Warren W. Ruggles and West M. Ruggles, Norwalk, for appellant.

Michael B. Jackson, for appellee.

DECISION AND JUDGMENT

MAYLE, P.J.

{¶ 1} Appellant, Shirley Pollard, appeals the August 4, 2017 judgment of the Erie County Court of Common Pleas granting summary judgment to appellee, Bonnie Elber ("Elber"), the executor of the estate of John Othmar Elber ("Othmar"), and dismissing Pollard's complaint. For the following reasons, we affirm, in part, and reverse, in part.

I. Background and Facts

{¶ 2} Othmar died in August 2015. In February 2016, Pollard presented a claim to Othmar's estate for $167,045.39 plus interest for unpaid child support, $40,000 for improper disposition of Othmar's real estate, and $120,000 for fraud related to the transfer of the real estate. The estate rejected the claim in full.
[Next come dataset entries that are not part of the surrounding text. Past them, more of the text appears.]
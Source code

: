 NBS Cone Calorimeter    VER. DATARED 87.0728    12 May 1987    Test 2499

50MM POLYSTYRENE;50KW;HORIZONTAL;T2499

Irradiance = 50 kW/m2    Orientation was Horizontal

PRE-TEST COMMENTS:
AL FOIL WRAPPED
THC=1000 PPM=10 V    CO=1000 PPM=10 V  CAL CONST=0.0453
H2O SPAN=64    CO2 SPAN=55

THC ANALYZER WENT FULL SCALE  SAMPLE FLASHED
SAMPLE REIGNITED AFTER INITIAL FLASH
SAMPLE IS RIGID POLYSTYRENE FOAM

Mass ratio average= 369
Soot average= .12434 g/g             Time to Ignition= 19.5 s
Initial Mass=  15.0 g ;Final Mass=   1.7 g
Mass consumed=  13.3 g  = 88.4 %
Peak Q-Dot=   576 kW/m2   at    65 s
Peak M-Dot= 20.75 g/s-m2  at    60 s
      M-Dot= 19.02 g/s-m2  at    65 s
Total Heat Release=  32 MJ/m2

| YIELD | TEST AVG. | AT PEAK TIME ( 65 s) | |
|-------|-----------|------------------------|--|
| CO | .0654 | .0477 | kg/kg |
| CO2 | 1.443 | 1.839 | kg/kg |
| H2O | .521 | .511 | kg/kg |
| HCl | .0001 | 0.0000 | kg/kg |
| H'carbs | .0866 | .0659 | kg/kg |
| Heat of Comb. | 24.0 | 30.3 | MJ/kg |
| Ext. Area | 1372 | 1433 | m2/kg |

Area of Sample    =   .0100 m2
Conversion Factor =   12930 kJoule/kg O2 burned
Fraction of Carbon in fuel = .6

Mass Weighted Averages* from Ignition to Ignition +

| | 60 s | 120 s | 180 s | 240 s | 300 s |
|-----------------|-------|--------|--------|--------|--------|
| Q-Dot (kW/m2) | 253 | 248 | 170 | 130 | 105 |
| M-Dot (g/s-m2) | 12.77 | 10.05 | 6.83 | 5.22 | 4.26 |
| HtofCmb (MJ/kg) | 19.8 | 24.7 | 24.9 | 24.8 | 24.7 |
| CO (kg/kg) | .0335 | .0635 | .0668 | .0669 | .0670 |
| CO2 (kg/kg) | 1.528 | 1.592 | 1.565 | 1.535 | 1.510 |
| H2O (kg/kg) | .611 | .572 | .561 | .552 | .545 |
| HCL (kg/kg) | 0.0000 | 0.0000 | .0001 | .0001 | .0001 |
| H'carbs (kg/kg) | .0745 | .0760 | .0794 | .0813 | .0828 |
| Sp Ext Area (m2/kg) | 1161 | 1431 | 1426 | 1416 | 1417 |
{¶ 3} Pollard then filed a complaint in the trial court alleging that Othmar's estate owed her money based on child support that Othmar failed to pay while he was alive ("the civil litigation"). Attached to the complaint were two judgment entries from the Erie County Court of Common Pleas, Domestic Relations Division, that were issued in Pollard and Othmar's divorce case ("the divorce litigation"). The first, issued on October 4, 1974, ordered Othmar to pay child support in the amount of $70 per week, plus poundage. Of the support amount, $20 per week was to be applied to Othmar's arrearages. The second judgment entry, issued on June 24, 1975, noted that Othmar was $8,288.06 in arrears on his child support obligation. In her responses to requests for production of documents, Pollard stated that she had not received any child support payments "[f]rom the date of the child support order per the pleadings to the present * * *."

{¶ 4} Elber filed a motion for summary judgment based on laches, speculative damages, and waiver. She also sought summary judgment on the issue of prejudgment interest. In support of her motion, Elber submitted: (1) two judgment entries and the docket sheet (which appears to be incomplete) from the divorce litigation; (2) two letters from Pollard to Othmar and one letter from Othmar to one of Pollard and Othmar's children; and (3) Pollard's responses to Elber's requests for production of documents and interrogatories. Other than the discovery responses, none of the documents are certified or incorporated into an affidavit.

{¶ 5} In her memorandum in opposition, Pollard argued that Elber's claim of laches was not supported by the facts of the case; Pollard could, in fact, determine her damages; Elber's waiver argument misconstrues the law; and Pollard was entitled under the common law to prejudgment interest. In support of her arguments, Pollard attached as exhibits: (1) portions of Elber's responses to requests for production of documents; (2) three judgment entries from the divorce litigation that were not certified or incorporated into an affidavit; and (3) a certified copy of a balance sheet from 1978 showing that the predecessor of the Erie County Child Support Enforcement Agency did not collect any child support payments from Othmar or disburse any child support payments to Pollard. Pollard also asked the court to strike the letters attached to Elber's motion because they were irrelevant and unauthenticated.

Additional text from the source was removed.